Interestingly enough... a Jewish friend of mine I respect recently pointed out to me that "Old Testament" can be somewhat of an offensive descriptive as those of the Jewish faith do not consider that collection of books to be the "Old Testament," but THE Testament. So, I can see where this idea of the blood-drenched Christ being "Old Testament" could come across very anti-semitic. (to CLARIFY Clarity







I am not calling YOU anti-semitic) But then, that is a topic for Spirituality, eh. Sorry.


----------



## lab (Jun 11, 2003)

I have not read the entire thread. I will go back and read it though.

I am so upset over this situation. I agree you cannot dictate what people let their children do... BUT (there it is) I do think that the word needs to get out that it is not appropriate.

MY NEIGHBOR TOOK HER 9 YEAR OLD SON TO SEE THIS MOVIE!

I have lost complete and total respect for her and her parenting. (There is more to than just this movie obviously). I mentioned this to my sister and she said - Did she not read about the movie? Of course not! My point is that if the information is more available, regarding the violence and unsuitable content, then maybe people would be more willing to make an intelligent decision.

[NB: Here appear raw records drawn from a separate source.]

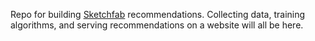 Repo for building [Sketchfab](https://sketchfab.com) recommendations.
Collecting data, training algorithms, and serving recommendations on a website will all be here.
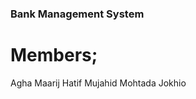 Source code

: ###                                                          Bank Management System
# Members;
Agha Maarij
Hatif Mujahid
Mohtada Jokhio
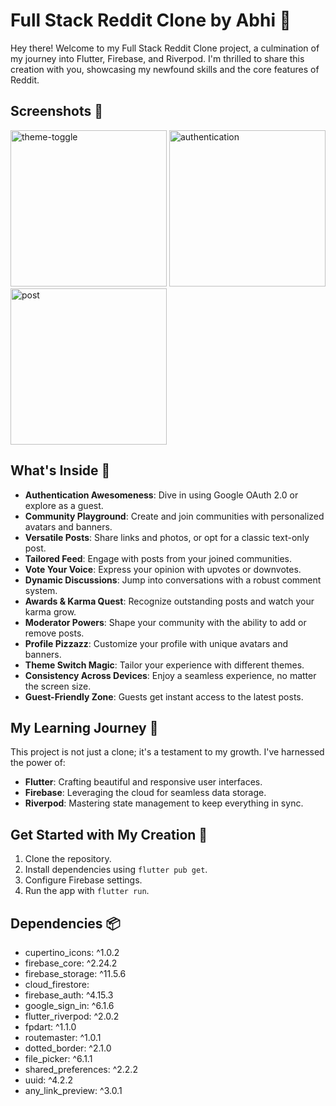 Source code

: # Full Stack Reddit Clone by Abhi 🚀

Hey there! Welcome to my Full Stack Reddit Clone project, a culmination of my journey into Flutter, Firebase, and Riverpod. I'm thrilled to share this creation with you, showcasing my newfound skills and the core features of Reddit.

## Screenshots 📸
<img src="https://github.com/abhi3940/reddit_clone/assets/75218064/c1ed41f1-2cdd-4670-86ac-339a5154d76d" alt="theme-toggle" width="250"/>
<img src="https://github.com/abhi3940/reddit_clone/assets/75218064/466c55d1-031d-4337-a097-9e8a647781f6" alt="authentication" width="250"/>
<img src="https://github.com/abhi3940/reddit_clone/assets/75218064/28588af5-6ea2-4420-bf8d-856c0d9998fb" alt="post" width="250"/>


## What's Inside 🌟

- **Authentication Awesomeness**: Dive in using Google OAuth 2.0 or explore as a guest.
- **Community Playground**: Create and join communities with personalized avatars and banners.
- **Versatile Posts**: Share links and photos, or opt for a classic text-only post.
- **Tailored Feed**: Engage with posts from your joined communities.
- **Vote Your Voice**: Express your opinion with upvotes or downvotes.
- **Dynamic Discussions**: Jump into conversations with a robust comment system.
- **Awards & Karma Quest**: Recognize outstanding posts and watch your karma grow.
- **Moderator Powers**: Shape your community with the ability to add or remove posts.
- **Profile Pizzazz**: Customize your profile with unique avatars and banners.
- **Theme Switch Magic**: Tailor your experience with different themes.
- **Consistency Across Devices**: Enjoy a seamless experience, no matter the screen size.
- **Guest-Friendly Zone**: Guests get instant access to the latest posts.

## My Learning Journey 🚦

This project is not just a clone; it's a testament to my growth. I've harnessed the power of:

- **Flutter**: Crafting beautiful and responsive user interfaces.
- **Firebase**: Leveraging the cloud for seamless data storage.
- **Riverpod**: Mastering state management to keep everything in sync.

## Get Started with My Creation 🚀

1. Clone the repository.
2. Install dependencies using `flutter pub get`.
3. Configure Firebase settings.
4. Run the app with `flutter run`.

## Dependencies 📦

  - cupertino_icons: ^1.0.2
  - firebase_core: ^2.24.2
  - firebase_storage: ^11.5.6
  - cloud_firestore: 
  - firebase_auth: ^4.15.3
  - google_sign_in: ^6.1.6
  - flutter_riverpod: ^2.0.2
  - fpdart: ^1.1.0
  - routemaster: ^1.0.1
  - dotted_border: ^2.1.0
  - file_picker: ^6.1.1
  - shared_preferences: ^2.2.2
  - uuid: ^4.2.2
  - any_link_preview: ^3.0.1
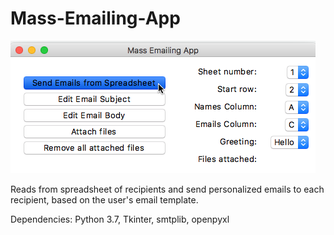 # Mass-Emailing-App

![App Interface iOS](./App%20Interface%20iOS.png)

Reads from spreadsheet of recipients and send personalized emails to each recipient, based on the user's email template.

Dependencies: Python 3.7, Tkinter, smtplib, openpyxl
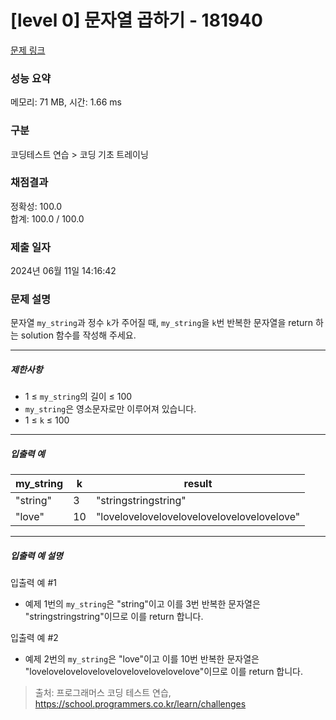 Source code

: # [level 0] 문자열 곱하기 - 181940 

[문제 링크](https://school.programmers.co.kr/learn/courses/30/lessons/181940) 

### 성능 요약

메모리: 71 MB, 시간: 1.66 ms

### 구분

코딩테스트 연습 > 코딩 기초 트레이닝

### 채점결과

정확성: 100.0<br/>합계: 100.0 / 100.0

### 제출 일자

2024년 06월 11일 14:16:42

### 문제 설명

<p>문자열 <code>my_string</code>과 정수 <code>k</code>가 주어질 때, <code>my_string</code>을 <code>k</code>번 반복한 문자열을 return 하는 solution 함수를 작성해 주세요.</p>

<hr>

<h5>제한사항</h5>

<ul>
<li>1 ≤ <code>my_string</code>의 길이 ≤ 100</li>
<li><code>my_string</code>은 영소문자로만 이루어져 있습니다.</li>
<li>1 ≤ <code>k</code> ≤ 100</li>
</ul>

<hr>

<h5>입출력 예</h5>
<table class="table">
        <thead><tr>
<th>my_string</th>
<th>k</th>
<th>result</th>
</tr>
</thead>
        <tbody><tr>
<td>"string"</td>
<td>3</td>
<td>"stringstringstring"</td>
</tr>
<tr>
<td>"love"</td>
<td>10</td>
<td>"lovelovelovelovelovelovelovelovelovelove"</td>
</tr>
</tbody>
      </table>
<hr>

<h5>입출력 예 설명</h5>

<p>입출력 예 #1</p>

<ul>
<li>예제 1번의 <code>my_string</code>은 "string"이고 이를 3번 반복한 문자열은 "stringstringstring"이므로 이를 return 합니다.</li>
</ul>

<p>입출력 예 #2</p>

<ul>
<li>예제 2번의 <code>my_string</code>은 "love"이고 이를 10번 반복한 문자열은 "lovelovelovelovelovelovelovelovelovelove"이므로 이를 return 합니다.</li>
</ul>


> 출처: 프로그래머스 코딩 테스트 연습, https://school.programmers.co.kr/learn/challenges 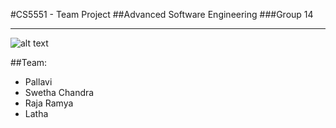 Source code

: #CS5551 - Team Project
##Advanced Software Engineering
###Group 14

---
![alt text][logo]

[logo]: 104.131.189.244/assets/logo.png "BookShare Logo"

##Team:
* Pallavi
* Swetha Chandra
* Raja Ramya
* Latha
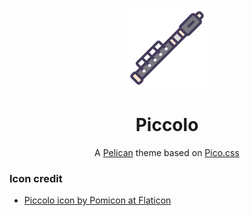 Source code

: <p align="center">
  <img src="piccolo.png" alt="Piccolo icon" />
</p>

<h1 align="center">Piccolo</h1>
<p align="center">A <a href="https://github.com/getpelican/pelican">Pelican</a> theme based on <a href="https://github.com/picocss/pico">Pico.css</a></p>

### Icon credit

* [Piccolo icon by Pomicon at Flaticon](https://www.flaticon.com/free-icons/piccolo)
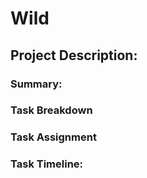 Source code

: 
# Wild

## Project Description:


### Summary:

### Task Breakdown

### Task Assignment

### Task Timeline:

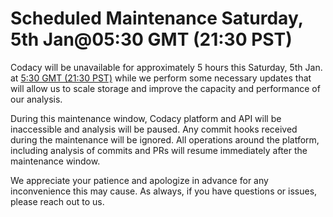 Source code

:# Scheduled Maintenance Saturday, 5th Jan@05:30 GMT (21:30 PST)

Codacy will be unavailable for approximately 5 hours this Saturday, 5th Jan. at [5:30 GMT (21:30 PST)](https://www.timeanddate.com/worldclock/fixedtime.html?msg=Maintenance&iso=20190105T0530&p1=1440&ah=5) while we perform some necessary updates that will allow us to scale storage and improve the capacity and performance of our analysis.

During this maintenance window, Codacy platform and API will be inaccessible and analysis will be paused. Any commit hooks received during the maintenance will be ignored. All operations around the platform, including analysis of commits and PRs will resume immediately after the maintenance window.

We appreciate your patience and apologize in advance for any inconvenience this may cause. As always, if you have questions or issues, please reach out to us.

Education - that's it - we should educate people.

HAHHAAHAHHHA --- I just cracked myself up - who am I kidding - the information is out there - people are just stupid!

And you can't change that!


----------



## lab (Jun 11, 2003)

Journey - JMHO but I really feel like your sarcasm is a little over the top!

Playdoh mentioned that she would protect children from violent stories and not the Bible. You responded that the Bible WAS violent....

.

Quote:

The movie is the same violence portrayed in the Bible. The Bible is even more violent at times. Am I the only person who visualizes what is read?

I don't know about you - but my children (and most kids for that matter) read a children's Bible - which is FAR cry from any adult version that I would read


----------



## Clarity (Nov 19, 2001)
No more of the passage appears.